[BACKEND] Retain mlir reproducer temporaries from prior run pass pipelines (#8113)

plotfi · web-flow · commit 625c8cb4545c · 2025-09-10T13:13:11.000-04:00
Currently MLIR reproducers for each pass pipeline run overrides the previous `TRITON_REPRODUCER_PATH` path. This change allows for including a reproducer suffix when calling pm.run() to allow for retaining all previously run pipeline reproducers prior to the most recently run pass pipeline.
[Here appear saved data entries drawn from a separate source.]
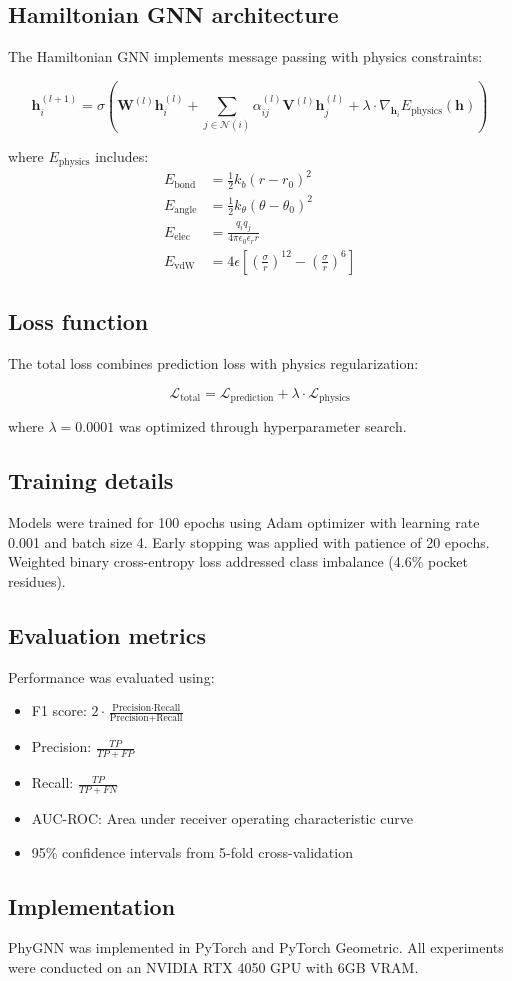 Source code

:\subsection*{Hamiltonian GNN architecture}
The Hamiltonian GNN implements message passing with physics constraints:

\begin{equation}
\mathbf{h}_i^{(l+1)} = \sigma\left(\mathbf{W}^{(l)}\mathbf{h}_i^{(l)} + \sum_{j\in\mathcal{N}(i)} \alpha_{ij}^{(l)}\mathbf{V}^{(l)}\mathbf{h}_j^{(l)} + \lambda \cdot \nabla_{\mathbf{h}_i}E_{\text{physics}}(\mathbf{h})\right)
\end{equation}

where $E_{\text{physics}}$ includes:
\begin{align}
E_{\text{bond}} &= \frac{1}{2}k_b(r - r_0)^2 \\
E_{\text{angle}} &= \frac{1}{2}k_\theta(\theta - \theta_0)^2 \\
E_{\text{elec}} &= \frac{q_i q_j}{4\pi\epsilon_0\epsilon_r r} \\
E_{\text{vdW}} &= 4\epsilon\left[\left(\frac{\sigma}{r}\right)^{12} - \left(\frac{\sigma}{r}\right)^6\right]
\end{align}

\subsection*{Loss function}
The total loss combines prediction loss with physics regularization:

\begin{equation}
\mathcal{L}_{\text{total}} = \mathcal{L}_{\text{prediction}} + \lambda \cdot \mathcal{L}_{\text{physics}}
\end{equation}

where $\lambda = 0.0001$ was optimized through hyperparameter search.

\subsection*{Training details}
Models were trained for 100 epochs using Adam optimizer with learning rate 0.001 and batch size 4. Early stopping was applied with patience of 20 epochs. Weighted binary cross-entropy loss addressed class imbalance (4.6\% pocket residues).

\subsection*{Evaluation metrics}
Performance was evaluated using:
\begin{itemize}
    \item F1 score: $2 \cdot \frac{\text{Precision} \cdot \text{Recall}}{\text{Precision} + \text{Recall}}$
    \item Precision: $\frac{TP}{TP + FP}$
    \item Recall: $\frac{TP}{TP + FN}$
    \item AUC-ROC: Area under receiver operating characteristic curve
    \item 95\% confidence intervals from 5-fold cross-validation
\end{itemize}

\subsection*{Implementation}
PhyGNN was implemented in PyTorch and PyTorch Geometric. All experiments were conducted on an NVIDIA RTX 4050 GPU with 6GB VRAM.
This is important to add because with multiple pipelines, it is necessary to retain all previous pipelines reproducers to reproduce the full compilation sequence. - [X] I am not making a trivial change, such as fixing a typo in a comment. - [X] I have written a PR description following these [rules](https://cbea.ms/git-commit/#why-not-how). - [X] I have run `pre-commit run --from-ref origin/main --to-ref HEAD`. - Select one of the following. - [X] I have added tests. - `/python/test` for end-to-end tests - Select one of the following. - [X] I have not added any `lit` tests.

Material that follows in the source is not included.